We've just come back from a little break there: I won't bore you too much with what we got up to, though we did find a hotel John Cleese would have been proud of to stay in.

Instead I shall just introduce you to the Palm House at Torre Abbey. The head gardener - employed, take note, by the Torbay Council's Parks Department - is career changer Ali Marshall, who used to be something in business administration but for the last year (only a year?!) has taken the helm at Torre Abbey. And my goodness, is she an inspired plantswoman.

It's a small garden, but there's a lot packed in. A dahlia border so densely-planted I mistook it for a rose garden from a distance; a cactus house with three-foot-across hummocks; palms a go-go and a bank of cannas. There was even a recently-planted Agatha Christie garden which owed a great deal to the Poison Garden at Alnwick but with a sleuthing twist.

But it was the recently-restored (as is everything at Torre Abbey, thanks to the Heritage Lottery Fund, gawd bless 'em) 1960s Palm House which stole the show for me. There weren't many labels so I gave up trying to identify everything in the end and just marvelled.



You wouldn't believe it's a public garden run by the Parks Department, would you? Talk about showing everyone else how it's done...

2 comments:

VP said...

Lovely palm house :)

Did you take any photos of the municipal planting? What was particularly good about it?

I suspect I won't get there until next year!

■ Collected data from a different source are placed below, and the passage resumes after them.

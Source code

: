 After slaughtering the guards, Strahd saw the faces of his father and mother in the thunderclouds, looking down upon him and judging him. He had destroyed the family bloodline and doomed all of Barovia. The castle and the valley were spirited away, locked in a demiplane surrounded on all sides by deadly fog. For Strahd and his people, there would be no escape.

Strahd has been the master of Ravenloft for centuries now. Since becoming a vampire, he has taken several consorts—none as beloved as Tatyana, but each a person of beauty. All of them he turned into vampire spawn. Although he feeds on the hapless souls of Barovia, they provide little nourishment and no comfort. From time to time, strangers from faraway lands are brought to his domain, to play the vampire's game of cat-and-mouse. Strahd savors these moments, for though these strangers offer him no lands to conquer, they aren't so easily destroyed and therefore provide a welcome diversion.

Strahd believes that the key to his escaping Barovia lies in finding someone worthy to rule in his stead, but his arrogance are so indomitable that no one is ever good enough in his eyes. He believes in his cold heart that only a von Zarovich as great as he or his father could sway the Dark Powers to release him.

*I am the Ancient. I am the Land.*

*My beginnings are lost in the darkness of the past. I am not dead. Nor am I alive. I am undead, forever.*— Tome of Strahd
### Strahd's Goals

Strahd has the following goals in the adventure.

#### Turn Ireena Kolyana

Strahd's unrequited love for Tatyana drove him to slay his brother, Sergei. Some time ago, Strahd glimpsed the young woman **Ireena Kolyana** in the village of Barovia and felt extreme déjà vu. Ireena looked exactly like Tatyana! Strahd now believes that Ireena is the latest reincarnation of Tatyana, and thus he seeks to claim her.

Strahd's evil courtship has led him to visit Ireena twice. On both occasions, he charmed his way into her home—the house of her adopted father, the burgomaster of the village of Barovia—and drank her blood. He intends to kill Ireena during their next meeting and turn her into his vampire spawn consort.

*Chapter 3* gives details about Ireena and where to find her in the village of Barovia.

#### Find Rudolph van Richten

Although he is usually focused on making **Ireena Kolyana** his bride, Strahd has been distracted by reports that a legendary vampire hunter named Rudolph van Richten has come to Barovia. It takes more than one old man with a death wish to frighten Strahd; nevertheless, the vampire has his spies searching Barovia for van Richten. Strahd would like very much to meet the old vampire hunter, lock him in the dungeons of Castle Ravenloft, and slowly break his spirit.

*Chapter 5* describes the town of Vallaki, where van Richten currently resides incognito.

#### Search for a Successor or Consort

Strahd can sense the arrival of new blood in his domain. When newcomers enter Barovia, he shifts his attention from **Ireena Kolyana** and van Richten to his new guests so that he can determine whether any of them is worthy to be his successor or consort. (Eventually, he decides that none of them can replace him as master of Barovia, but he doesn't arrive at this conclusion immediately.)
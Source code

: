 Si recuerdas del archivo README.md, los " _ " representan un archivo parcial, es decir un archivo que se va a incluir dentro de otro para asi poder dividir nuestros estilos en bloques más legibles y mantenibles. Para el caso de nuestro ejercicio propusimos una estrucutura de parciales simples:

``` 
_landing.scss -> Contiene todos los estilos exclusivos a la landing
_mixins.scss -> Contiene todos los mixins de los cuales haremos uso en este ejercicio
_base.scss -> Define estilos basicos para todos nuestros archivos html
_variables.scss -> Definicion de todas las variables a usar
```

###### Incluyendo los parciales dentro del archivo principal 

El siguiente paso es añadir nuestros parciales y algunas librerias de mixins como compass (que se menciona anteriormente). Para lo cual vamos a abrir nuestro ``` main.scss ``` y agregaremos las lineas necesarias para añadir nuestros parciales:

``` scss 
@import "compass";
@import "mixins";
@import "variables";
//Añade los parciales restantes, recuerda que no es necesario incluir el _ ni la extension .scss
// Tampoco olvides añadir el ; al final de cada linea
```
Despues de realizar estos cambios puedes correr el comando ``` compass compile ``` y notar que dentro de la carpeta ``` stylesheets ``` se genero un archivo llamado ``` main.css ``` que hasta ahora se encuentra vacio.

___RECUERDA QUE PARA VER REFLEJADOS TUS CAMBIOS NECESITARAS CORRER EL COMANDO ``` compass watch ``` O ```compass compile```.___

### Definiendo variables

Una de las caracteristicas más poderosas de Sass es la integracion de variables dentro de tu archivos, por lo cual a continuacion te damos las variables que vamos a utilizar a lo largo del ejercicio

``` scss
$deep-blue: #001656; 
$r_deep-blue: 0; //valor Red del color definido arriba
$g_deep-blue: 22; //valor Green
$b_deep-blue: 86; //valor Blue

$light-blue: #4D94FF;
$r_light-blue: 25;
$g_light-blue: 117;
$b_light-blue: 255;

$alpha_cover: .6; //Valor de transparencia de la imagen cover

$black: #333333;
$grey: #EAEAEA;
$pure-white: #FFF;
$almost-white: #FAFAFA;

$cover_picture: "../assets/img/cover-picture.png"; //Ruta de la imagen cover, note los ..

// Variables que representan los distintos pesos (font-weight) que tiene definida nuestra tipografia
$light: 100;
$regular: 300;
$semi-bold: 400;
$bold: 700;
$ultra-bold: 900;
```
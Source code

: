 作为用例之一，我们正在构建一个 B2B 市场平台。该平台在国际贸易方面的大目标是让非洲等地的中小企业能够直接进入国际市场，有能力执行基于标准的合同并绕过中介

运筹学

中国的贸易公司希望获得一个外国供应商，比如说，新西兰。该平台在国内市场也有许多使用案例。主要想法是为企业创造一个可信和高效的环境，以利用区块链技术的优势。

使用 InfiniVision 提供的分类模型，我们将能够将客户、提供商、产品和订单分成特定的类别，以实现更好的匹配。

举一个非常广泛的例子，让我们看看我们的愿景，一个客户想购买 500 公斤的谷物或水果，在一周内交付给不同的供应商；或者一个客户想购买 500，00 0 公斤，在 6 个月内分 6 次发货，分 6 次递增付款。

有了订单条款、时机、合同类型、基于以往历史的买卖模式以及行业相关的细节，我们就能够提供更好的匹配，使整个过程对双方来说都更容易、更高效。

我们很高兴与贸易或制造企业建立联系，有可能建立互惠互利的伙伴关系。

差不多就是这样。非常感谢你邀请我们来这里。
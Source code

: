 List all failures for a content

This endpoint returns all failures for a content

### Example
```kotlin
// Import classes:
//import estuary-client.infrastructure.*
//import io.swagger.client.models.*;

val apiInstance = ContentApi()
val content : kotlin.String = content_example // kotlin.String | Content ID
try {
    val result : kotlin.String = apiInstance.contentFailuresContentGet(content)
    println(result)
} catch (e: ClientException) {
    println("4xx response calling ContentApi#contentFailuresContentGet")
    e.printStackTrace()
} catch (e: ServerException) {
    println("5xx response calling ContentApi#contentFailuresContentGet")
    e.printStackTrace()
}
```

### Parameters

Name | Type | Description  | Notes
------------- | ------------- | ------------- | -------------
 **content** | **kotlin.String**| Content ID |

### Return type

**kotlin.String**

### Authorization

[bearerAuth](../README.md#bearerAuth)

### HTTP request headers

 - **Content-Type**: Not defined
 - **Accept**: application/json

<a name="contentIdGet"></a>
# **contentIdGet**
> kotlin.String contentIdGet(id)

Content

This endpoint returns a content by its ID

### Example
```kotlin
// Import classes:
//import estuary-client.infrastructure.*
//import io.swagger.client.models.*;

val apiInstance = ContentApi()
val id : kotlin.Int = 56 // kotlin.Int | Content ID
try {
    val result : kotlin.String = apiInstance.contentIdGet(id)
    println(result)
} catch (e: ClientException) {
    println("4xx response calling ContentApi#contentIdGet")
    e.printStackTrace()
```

The Constant Gardener said...

I'm afraid I didn't take any photos of the municipal planting, mainly because they were in the middle of replacing all the bedding so there was a lot of bare soil around!

But there are rows of very healthy-looking Washingtonias (I think - palm id is a bit dodgy from time to time) and it was generally very spruced up and neat. There were several patches of really inspired planting - Ricinus featured a lot, plus cannas and various other tropicana. And there's lots of effort put into the outside of Torre Abbey, which is run by Torbay Council - though I don't know if that counts as municipal planting by your definition!

I reckon if you went, say, next May for a little holiday with Mr VP you might find it at its tip-top best. Or late summer, maybe, to catch all the big-leaves-and-bright-colours planting.